Les dernières séances ont été consacrées au dessin le plus ambitieux que j’ai eu à réaliser jusqu’à maintenant : une case montrant cinq personnages vus en plongée, donc en perspective. Sans surprise, j’en ai chié !
Cinq personnages en perspective : croquis de recherche
La plongée sur un personnage en portrait, j’avais déjà fait. Voir notamment la case 2 de la planche 4 de la BD d’entraînement qui m’occupe actuellement. Mais jamais de scène de groupe sous cet angle un peu technique.

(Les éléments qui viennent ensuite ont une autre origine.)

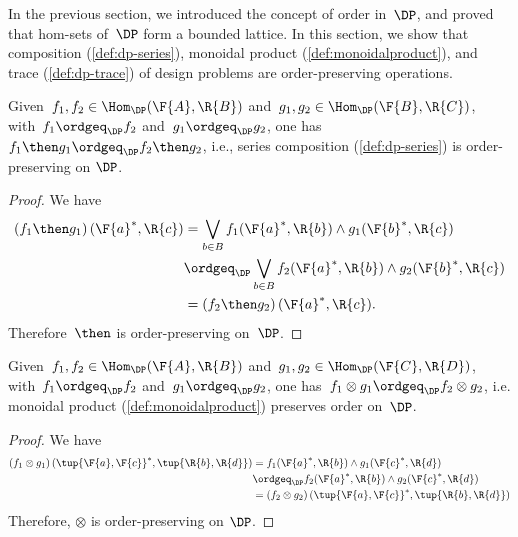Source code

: In the previous section, we introduced the concept of order in~$\DP$, and proved that hom-sets of~$\DP$ form a bounded lattice. In this section, we show that composition (\cref{def:dp-series}), monoidal product (\cref{def:monoidalproduct}), and trace (\cref{def:dp-trace}) of design problems are order-preserving operations.
\begin{lemma}
Given~$f_1,f_2 \in \Hom_\DP(\F{A},\R{B})$ and~$g_1,g_2 \in \Hom_\DP(\F{B},\R{C})$, with~$f_1\ordgeq_\DP f_2$ and~$g_1\ordgeq_\DP g_2$, one has~$f_1\then g_1 \ordgeq_\DP f_2\then g_2$, i.e., series composition (\cref{def:dp-series}) is order-preserving on $\DP$.
\end{lemma}

\begin{proof}
We have
\begin{equation}
    \begin{aligned}
    \left( f_1\then g_1\right)(\F{a}^*,\R{c})&=\bigvee_{b\in B}f_1(\F{a}^*,\R{b})\wedge g_1(\F{b}^*,\R{c})\\
    &\ordgeq_\DP \bigvee_{b\in B} f_2(\F{a}^*,\R{b})\wedge g_2(\F{b}^*,\R{c})\\
    &=\left( f_2\then g_2\right)(\F{a}^*,\R{c}).
    \end{aligned}
\end{equation}
Therefore~$\then$ is order-preserving on~$\DP$.
\end{proof}

\begin{lemma}
Given~$f_1,f_2 \in \Hom_\DP(\F{A},\R{B})$ and~$g_1,g_2 \in \Hom_\DP(\F{C},\R{D})$, with~$f_1\ordgeq_\DP f_2$ and~$g_1\ordgeq_\DP g_2$, one has~$f_1\otimes g_1 \ordgeq_\DP f_2\otimes g_2$, i.e. monoidal product (\cref{def:monoidalproduct}) preserves order on~$\DP$.
\end{lemma}

\begin{proof}
We have
\begin{equation}
    \begin{aligned}
    \left( f_1\otimes g_1\right) (\tup{\F{a},\F{c}}^*,\tup{\R{b},\R{d}})&=f_1(\F{a}^*,\R{b})\wedge g_1(\F{c}^*,\R{d})\\
    &\ordgeq_\DP f_2(\F{a}^*,\R{b})\wedge g_2(\F{c}^*,\R{d})\\
    &=\left( f_2\otimes g_2\right) (\tup{\F{a},\F{c}}^*,\tup{\R{b},\R{d}})
    \end{aligned}
\end{equation}
Therefore, $\otimes$ is order-preserving on $\DP$.
\end{proof}

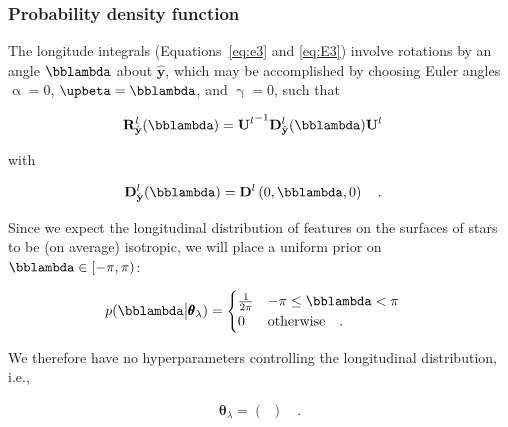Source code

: \documentclass[modern,linenumbers]{aastex62}
\begin{document}
\subsubsection{Probability density function}
%
The longitude integrals (Equations~\ref{eq:e3} and \ref{eq:E3}) involve
rotations by an angle $\bblambda$ about $\hat{\mathbf{y}}$, which
may be accomplished by choosing
Euler angles $\upalpha = 0$, $\upbeta = \bblambda$, and
$\upgamma = 0$, such that
%
\begin{linenomath}\begin{align}
        \mathbf{R}^l_{\hat{\mathbf{y}}}(\bblambda)
         & =
        {\mathbf{U}^l}^{-1} \mathbf{D}^l_{\hat{\mathbf{y}}}(\bblambda) \mathbf{U}^l
    \end{align}\end{linenomath}
%
with
\begin{linenomath}\begin{align}
        \mathbf{D}^l_{\hat{\mathbf{y}}}(\bblambda)
         & =
        \mathbf{D}^l\left(0, \bblambda, 0\right)
        \quad.
    \end{align}\end{linenomath}
%
Since we expect the longitudinal distribution of features on the surfaces
of stars to be (on average) isotropic, we will place a uniform prior on
$\bblambda \in [-\pi, \pi)$:
%
\begin{linenomath}\begin{align}
        p(\bblambda \big| \pmb{\theta}_\lambda)
         & =
        \begin{cases}
            \frac{1}{2\pi} & -\pi \leq \bblambda < \pi
            \\
            0              & \mathrm{otherwise} \quad.
        \end{cases}
    \end{align}\end{linenomath}
%
We therefore have no hyperparameters
controlling the longitudinal distribution, i.e.,
%
\begin{linenomath}\begin{align}
        \pmb{\theta}_\lambda = \left( \,\,\, \right)
        \quad.
    \end{align}\end{linenomath}
%
\end{document}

D’ailleurs, dans le « storyboard », j’avais spontanément choisi un angle plat, par confort :
Mais pour l’exécution de ce schéma sur la planche, j’ai décidé de corser un peu l’affaire. C’est comme ça qu’on apprend des choses.
Quelques croquis de recherche pour cette case aux cinq personnages vus en plongée :
On voit que la technique de base pour dessiner des personnages en perspective est de les placer dans des « boites ». Ces paraléllépipèdes faits de droites se gèrent en effet beaucoup plus facilement. Leurs arêtes s’enfuient vers le ou les points de fuite et donnent ainsi de bons repères pour faire également s’enfuir les volumes du corps humain. En tout cas, c’est la théorie. Comme on peut le constater sur les dessins ci-dessus, la pratique ne produit pas toujours les résultats escomptés…
Les cinq personnages en perspective sur la planche de BD
Au final, j’ai dû passer 2 ou 3 heures à chercher le bon angle pour les personnages sur des feuilles de brouillon. Où placer le point de fuite (le nadir) ? Quelles dimensions donner aux « boites » pour que les personnages ne soient ni trop grands, ni trop petits, ni trop larges, ni trop étroits ? La case étant petite, comment poser des repères de « boites » suffisamment précis pour ne pas produire des personnages difformes ?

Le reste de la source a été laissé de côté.